We have the valuable data about the hacks, including information like session time, locations, wpm typing speed, etc.
The forensic department has also provided us with the meta-data of each session that the hackers used to connect to their servers. We have worked here with such attributes to find out the potential group of hackers.

The company has reseached on the hack and let us know that there are three types of hackers causing the threat. One trend that they have noticed from the market is that these hackers trade-off hacks which means that they should have roughly caused equal number of threats. 

Our aim is to find out the potential groups of hackers and conclude if all these hackers are causing the threat.

In [0]:
from pyspark.sql import SparkSession

In [0]:
#creating the spark session
spark = SparkSession.builder.appName("kmeans_hack").getOrCreate()

In [0]:
#reading the data and loading the dataset in the spark dataframe 
df = spark.read.format("csv").load("dbfs:/FileStore/shared_uploads/sanchari.gautam@gmail.com/hack_data-1.csv",inferSchema=True,header=True)
df.show()

In [0]:
#display the columns present in the dataset
df.columns

In [0]:
from pyspark.ml.feature import VectorAssembler

In [0]:
#assembling all the input columns needed for the clustering into the features column to make it libsvm compatible
assembler = VectorAssembler(inputCols=['Session_Connection_Time',
 'Bytes Transferred',
 'Kali_Trace_Used',
 'Servers_Corrupted',
 'Pages_Corrupted',
 'WPM_Typing_Speed'],outputCol='features')

In [0]:
#displaying the features column having the input columns in dense vector format
final_data = assembler.transform(df).select('features')
final_data.show()

In [0]:
from pyspark.ml.feature import StandardScaler

In [0]:
#scaling the data 
scaler = StandardScaler(inputCol="features",outputCol="scaledFeatures")
scaler_model = scaler.fit(final_data)
final_data = scaler_model.transform(final_data).select('scaledFeatures')
final_data.show()

In [0]:
from pyspark.ml.clustering import KMeans

In [0]:
#creating the Kmeans model object with k=3
kmeans = KMeans(featuresCol='scaledFeatures',k=3)
kmeans_model = kmeans.fit(final_data)

In [0]:
#predicting the clusters on final data with k=3
results = kmeans_model.transform(final_data)
results.show()

In [0]:
#finding the number of threats caused by three potential hackers
results.groupby("prediction").count().show()

Therefore, we can see that the 3rd hacker has a huge difference in the number of attacks with the other two hackers, who has more or less same number of attacks. 

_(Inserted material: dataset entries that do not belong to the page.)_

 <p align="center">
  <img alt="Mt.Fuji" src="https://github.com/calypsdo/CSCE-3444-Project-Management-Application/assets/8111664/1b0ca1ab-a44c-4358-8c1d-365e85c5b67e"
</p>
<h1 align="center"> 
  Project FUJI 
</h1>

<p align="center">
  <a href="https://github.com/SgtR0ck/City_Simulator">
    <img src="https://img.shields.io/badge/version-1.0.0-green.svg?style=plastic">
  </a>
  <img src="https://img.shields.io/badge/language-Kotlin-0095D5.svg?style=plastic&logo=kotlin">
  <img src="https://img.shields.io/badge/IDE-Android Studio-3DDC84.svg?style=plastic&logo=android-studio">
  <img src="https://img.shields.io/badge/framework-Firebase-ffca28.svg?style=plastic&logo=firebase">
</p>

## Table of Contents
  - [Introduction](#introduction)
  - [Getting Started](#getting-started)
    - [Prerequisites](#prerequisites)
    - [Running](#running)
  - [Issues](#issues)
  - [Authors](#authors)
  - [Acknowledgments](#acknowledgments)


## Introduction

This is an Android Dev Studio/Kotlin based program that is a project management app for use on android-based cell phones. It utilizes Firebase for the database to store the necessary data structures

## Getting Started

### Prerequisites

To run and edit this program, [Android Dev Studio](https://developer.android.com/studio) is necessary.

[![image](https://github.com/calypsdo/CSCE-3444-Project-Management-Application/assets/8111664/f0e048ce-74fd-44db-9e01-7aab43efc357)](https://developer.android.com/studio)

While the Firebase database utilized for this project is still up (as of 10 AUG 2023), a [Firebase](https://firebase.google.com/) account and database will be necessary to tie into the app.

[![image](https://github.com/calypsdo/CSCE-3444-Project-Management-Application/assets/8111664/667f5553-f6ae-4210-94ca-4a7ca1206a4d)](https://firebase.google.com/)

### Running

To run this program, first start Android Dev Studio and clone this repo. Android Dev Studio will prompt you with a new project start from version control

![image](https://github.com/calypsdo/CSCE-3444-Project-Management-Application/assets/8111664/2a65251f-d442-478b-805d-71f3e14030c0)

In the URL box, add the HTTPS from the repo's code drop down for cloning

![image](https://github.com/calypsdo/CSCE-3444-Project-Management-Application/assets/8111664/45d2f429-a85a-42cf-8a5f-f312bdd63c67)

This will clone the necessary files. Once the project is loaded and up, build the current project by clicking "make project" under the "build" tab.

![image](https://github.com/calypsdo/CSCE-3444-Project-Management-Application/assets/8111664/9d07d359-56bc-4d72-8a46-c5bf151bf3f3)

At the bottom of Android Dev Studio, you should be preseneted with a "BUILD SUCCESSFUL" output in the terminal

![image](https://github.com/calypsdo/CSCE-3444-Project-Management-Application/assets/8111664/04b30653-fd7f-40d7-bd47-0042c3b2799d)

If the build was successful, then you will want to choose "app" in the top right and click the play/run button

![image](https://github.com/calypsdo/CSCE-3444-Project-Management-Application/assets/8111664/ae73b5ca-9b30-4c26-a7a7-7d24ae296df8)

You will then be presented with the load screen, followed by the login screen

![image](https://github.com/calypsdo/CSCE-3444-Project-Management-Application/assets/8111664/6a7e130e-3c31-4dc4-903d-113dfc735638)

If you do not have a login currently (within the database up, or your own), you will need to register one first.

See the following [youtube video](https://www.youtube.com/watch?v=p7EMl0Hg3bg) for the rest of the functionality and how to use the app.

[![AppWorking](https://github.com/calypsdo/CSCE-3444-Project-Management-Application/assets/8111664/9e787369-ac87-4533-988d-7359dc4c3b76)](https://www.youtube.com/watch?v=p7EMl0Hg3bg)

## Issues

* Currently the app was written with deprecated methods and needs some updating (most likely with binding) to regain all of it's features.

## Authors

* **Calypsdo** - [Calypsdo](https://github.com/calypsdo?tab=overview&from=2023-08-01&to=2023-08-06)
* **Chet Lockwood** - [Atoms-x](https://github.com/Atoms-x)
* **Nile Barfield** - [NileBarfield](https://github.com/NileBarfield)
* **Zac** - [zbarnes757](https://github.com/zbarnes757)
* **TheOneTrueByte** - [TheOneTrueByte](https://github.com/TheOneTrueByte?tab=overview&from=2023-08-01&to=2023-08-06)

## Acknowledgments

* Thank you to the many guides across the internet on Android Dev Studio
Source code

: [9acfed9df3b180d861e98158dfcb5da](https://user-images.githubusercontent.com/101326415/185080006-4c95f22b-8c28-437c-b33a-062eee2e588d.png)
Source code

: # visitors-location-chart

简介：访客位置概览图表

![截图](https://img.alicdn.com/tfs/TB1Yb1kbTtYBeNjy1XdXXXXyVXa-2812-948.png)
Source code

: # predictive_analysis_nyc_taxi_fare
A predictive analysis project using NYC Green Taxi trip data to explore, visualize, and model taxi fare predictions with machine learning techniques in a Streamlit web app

Since we know that the hackers trade off attacks, we can rule out the possibility of the third hacker. Now, let us try with two attackers.

In [0]:
#creating the Kmeans model object with k=2
kmeans = KMeans(featuresCol='scaledFeatures',k=2)
kmeans_model = kmeans.fit(final_data)

In [0]:
#predicting the clusters on final data with k=2
results = kmeans_model.transform(final_data)
results.show()

In [0]:
#finding the number of threats caused by two potential hackers
results.groupby("prediction").count().show()

It is evident from above that there were indeed only two hackers causing the threat to the firm since these two hackers are having exact equal number of hacks.

In [0]:
from pyspark.ml.evaluation import ClusteringEvaluator
# Evaluate clustering by computing Silhouette score
evaluator = ClusteringEvaluator(featuresCol='scaledFeatures')

silhouette = evaluator.evaluate(results)
print("Silhouette with squared euclidean distance = " + str(silhouette))


The silhoutte score indicates how similar an object is to it's own cluster (cohesion) and distinguished from other clusters (separation). This score ranges from -1 to 1 and a score of 0.75 indicates that our clusters are 75% clearly distinguished and well apart from each other.